I'd go with something like build-clangd-index (the best option is probably clangd-indexer, but it's is already taken and we don't want to confuse the two tools).
Also not sure whether the BackgroundIndex is the right abstraction to use here. Conceptually, we want everything from the background index, except the "background" part and the fact that it listens to updates for compile commands (more stuff might get inconsistent in the future, e.g if we start watching for changes to headers, we would probably want to disable this functionality here). I.e. we went with BackgroundIndex for code reuse, not because it's the right abstraction for the job. I do think we could come up with something sensible.

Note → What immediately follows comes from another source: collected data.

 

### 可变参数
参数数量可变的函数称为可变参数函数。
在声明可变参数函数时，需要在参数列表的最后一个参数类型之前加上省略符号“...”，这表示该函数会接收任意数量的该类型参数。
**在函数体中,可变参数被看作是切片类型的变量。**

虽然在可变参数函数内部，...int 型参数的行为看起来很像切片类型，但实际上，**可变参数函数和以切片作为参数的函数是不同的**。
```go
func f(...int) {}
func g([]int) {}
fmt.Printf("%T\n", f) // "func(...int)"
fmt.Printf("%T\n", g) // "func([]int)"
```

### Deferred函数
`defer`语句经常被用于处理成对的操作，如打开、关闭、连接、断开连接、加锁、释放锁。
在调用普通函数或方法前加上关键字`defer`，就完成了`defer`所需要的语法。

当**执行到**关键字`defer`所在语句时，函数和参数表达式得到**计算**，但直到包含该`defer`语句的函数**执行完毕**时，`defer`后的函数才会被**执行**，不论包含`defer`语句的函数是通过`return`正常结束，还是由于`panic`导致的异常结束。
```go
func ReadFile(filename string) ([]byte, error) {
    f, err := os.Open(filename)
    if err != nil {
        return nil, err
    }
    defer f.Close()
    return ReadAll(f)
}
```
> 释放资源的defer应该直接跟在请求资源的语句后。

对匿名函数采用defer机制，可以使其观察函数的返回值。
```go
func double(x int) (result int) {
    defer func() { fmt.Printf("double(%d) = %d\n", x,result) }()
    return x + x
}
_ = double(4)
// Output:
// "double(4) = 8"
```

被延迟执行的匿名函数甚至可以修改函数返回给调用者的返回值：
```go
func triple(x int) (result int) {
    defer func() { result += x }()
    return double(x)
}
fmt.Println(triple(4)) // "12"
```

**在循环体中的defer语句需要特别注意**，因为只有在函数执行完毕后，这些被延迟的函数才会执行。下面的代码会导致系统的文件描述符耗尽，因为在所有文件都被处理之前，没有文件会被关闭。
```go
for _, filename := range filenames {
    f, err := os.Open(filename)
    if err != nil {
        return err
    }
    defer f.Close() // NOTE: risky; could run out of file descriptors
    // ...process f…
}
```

That said, the right abstraction is not there now and it may take considerable refactoring to come up with one. And the tool seems to be useful regardless of the underlying implementation, not exactly sure what's the balance we should strike here (time spent vs useful results).

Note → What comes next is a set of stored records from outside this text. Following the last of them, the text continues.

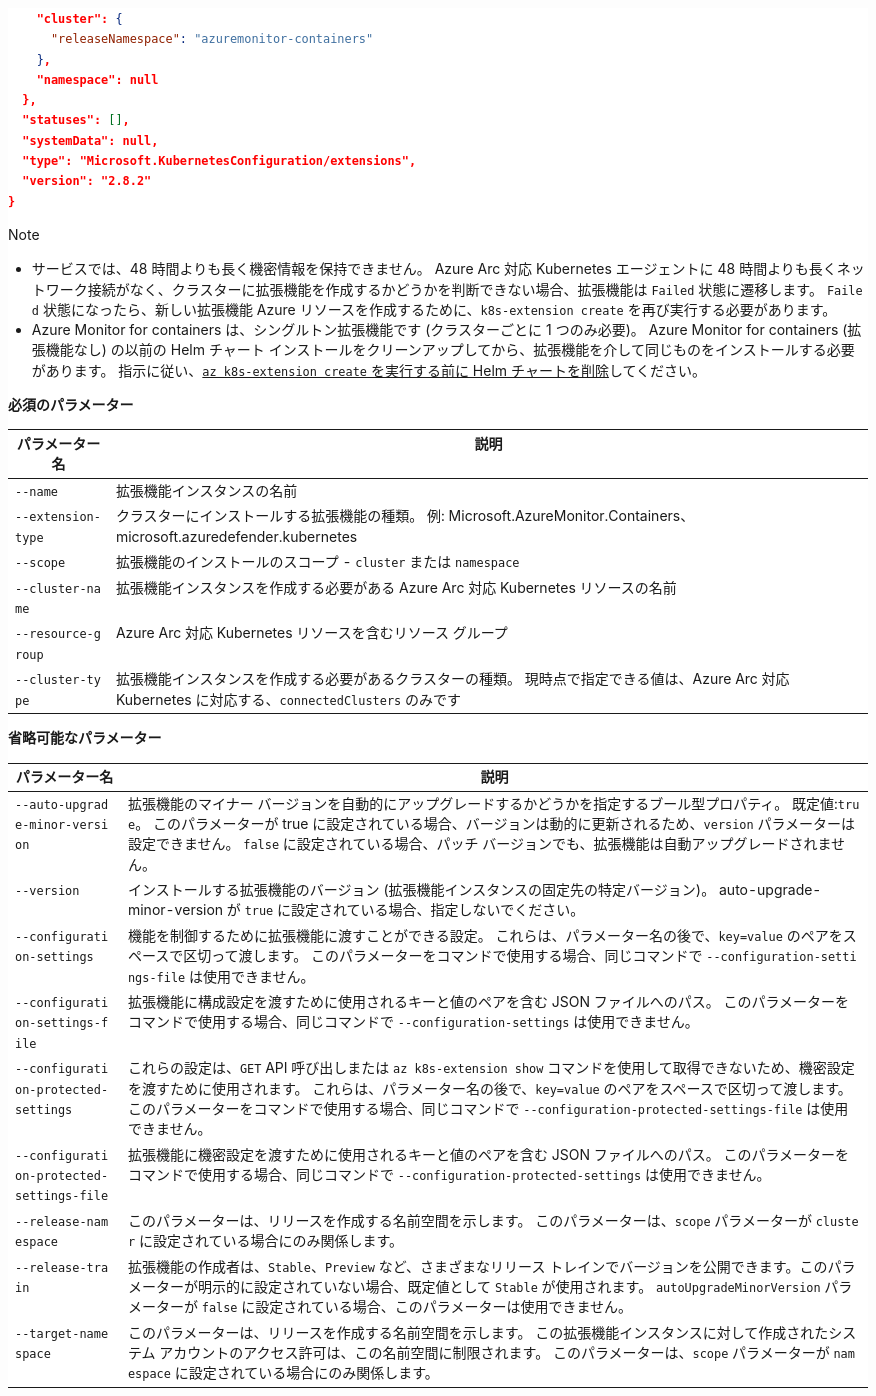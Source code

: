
 ```json
    "cluster": {
      "releaseNamespace": "azuremonitor-containers"
    },
    "namespace": null
  },
  "statuses": [],
  "systemData": null,
  "type": "Microsoft.KubernetesConfiguration/extensions",
  "version": "2.8.2"
}
```

> [!NOTE]
> * サービスでは、48 時間よりも長く機密情報を保持できません。 Azure Arc 対応 Kubernetes エージェントに 48 時間よりも長くネットワーク接続がなく、クラスターに拡張機能を作成するかどうかを判断できない場合、拡張機能は `Failed` 状態に遷移します。 `Failed` 状態になったら、新しい拡張機能 Azure リソースを作成するために、`k8s-extension create` を再び実行する必要があります。
> * Azure Monitor for containers は、シングルトン拡張機能です (クラスターごとに 1 つのみ必要)。 Azure Monitor for containers (拡張機能なし) の以前の Helm チャート インストールをクリーンアップしてから、拡張機能を介して同じものをインストールする必要があります。 指示に従い、[`az k8s-extension create` を実行する前に Helm チャートを削除](../../azure-monitor/containers/container-insights-optout-hybrid.md)してください。

**必須のパラメーター**

| パラメーター名 | 説明 |
|----------------|------------|
| `--name` | 拡張機能インスタンスの名前 |
| `--extension-type` | クラスターにインストールする拡張機能の種類。 例: Microsoft.AzureMonitor.Containers、microsoft.azuredefender.kubernetes | 
| `--scope` | 拡張機能のインストールのスコープ - `cluster` または `namespace` |
| `--cluster-name` | 拡張機能インスタンスを作成する必要がある Azure Arc 対応 Kubernetes リソースの名前 |
| `--resource-group` | Azure Arc 対応 Kubernetes リソースを含むリソース グループ |
| `--cluster-type` | 拡張機能インスタンスを作成する必要があるクラスターの種類。 現時点で指定できる値は、Azure Arc 対応 Kubernetes に対応する、`connectedClusters` のみです |

**省略可能なパラメーター**

| パラメーター名 | 説明 |
|--------------|------------|
| `--auto-upgrade-minor-version` | 拡張機能のマイナー バージョンを自動的にアップグレードするかどうかを指定するブール型プロパティ。 既定値:`true`。  このパラメーターが true に設定されている場合、バージョンは動的に更新されるため、`version` パラメーターは設定できません。 `false` に設定されている場合、パッチ バージョンでも、拡張機能は自動アップグレードされません。 |
| `--version` | インストールする拡張機能のバージョン (拡張機能インスタンスの固定先の特定バージョン)。 auto-upgrade-minor-version が `true` に設定されている場合、指定しないでください。 |
| `--configuration-settings` | 機能を制御するために拡張機能に渡すことができる設定。 これらは、パラメーター名の後で、`key=value` のペアをスペースで区切って渡します。 このパラメーターをコマンドで使用する場合、同じコマンドで `--configuration-settings-file` は使用できません。 |
| `--configuration-settings-file` | 拡張機能に構成設定を渡すために使用されるキーと値のペアを含む JSON ファイルへのパス。 このパラメーターをコマンドで使用する場合、同じコマンドで `--configuration-settings` は使用できません。 |
| `--configuration-protected-settings` | これらの設定は、`GET` API 呼び出しまたは `az k8s-extension show` コマンドを使用して取得できないため、機密設定を渡すために使用されます。 これらは、パラメーター名の後で、`key=value` のペアをスペースで区切って渡します。 このパラメーターをコマンドで使用する場合、同じコマンドで `--configuration-protected-settings-file` は使用できません。 |
| `--configuration-protected-settings-file` | 拡張機能に機密設定を渡すために使用されるキーと値のペアを含む JSON ファイルへのパス。 このパラメーターをコマンドで使用する場合、同じコマンドで `--configuration-protected-settings` は使用できません。 |
| `--release-namespace` | このパラメーターは、リリースを作成する名前空間を示します。 このパラメーターは、`scope` パラメーターが `cluster` に設定されている場合にのみ関係します。 |
| `--release-train` |  拡張機能の作成者は、`Stable`、`Preview` など、さまざまなリリース トレインでバージョンを公開できます。このパラメーターが明示的に設定されていない場合、既定値として `Stable` が使用されます。 `autoUpgradeMinorVersion` パラメーターが `false` に設定されている場合、このパラメーターは使用できません。 |
| `--target-namespace` | このパラメーターは、リリースを作成する名前空間を示します。 この拡張機能インスタンスに対して作成されたシステム アカウントのアクセス許可は、この名前空間に制限されます。 このパラメーターは、`scope` パラメーターが `namespace` に設定されている場合にのみ関係します。 |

Kadir, what are your thoughts on that matter?
That's not the accurate name or description, right?
Maybe rename and document accordingly?
Why? Maybe add a comment?
I think that's actually a hard requirement.
Maybe use std::numeric_limits<size_t>::max() here?
We seem to be fighting with the interface we defined here.
We can't leave the function called like this, since we now seem to have a legitimate usage outside the test code.
Maybe rename it accordingly?
This change is not related to the rest of the patch.
Looking at the current state of BackgroundIndex, it has the following implementation details:
- Loading of shards from storage
- Storing of shards to storage
- Collecting symbols from a TU
- Sharding of symbol information collected from one translation unit
- Performing all these tasks in a thread pool that can change scheduling priority of the thread depending on the task running.
Our requirements from the tool that currently is not possible through BackgroundIndex:
- Running tasks without lowering scheduling priority
- Blocking until all of the indexing actions finishes
I believe we can achive the first one by adding some options. The second one is already possible but it is using a test method we implemented for tests, as you mentioned we can just change the name.
Of course the above mentioned solutions would imply exposing that functionality to every user of BackgroundIndex.
I feel like it is better than exposing rest of the implementation details I mentioned in the first section(and also would be a lot faster to implement). WDYT?
I should've rather performed this through enqueue, will change to use that.
To reiterate the offline discussion: the tool seems useful to me, but it would be best to keep the client code simpler, it's currently fighting with BackgroundIndex because it's trying to hijack some of its functionality.
More specifically, I propose to add a function to BackgroundIndex.h that would be a one-shot update of the index, the client code would become significantly simpler and we would have more flexibility in how we move code around in BackgroundIndex.cpp to actually make this happen.
Adding @sammccall, who might also be interested in this.
Leaving a summary of the offline discussion here.
@sammccall has pointed out maintaining and shipping more tools is work and we should probably avoid adding them upstream without careful design.
We ended up deciding to not land this particular upstream just yet, but anyone is free to patch this change on top of their LLVM repo in case they need something like this for debugging purposes.
Obviously no guarantees that this won't break.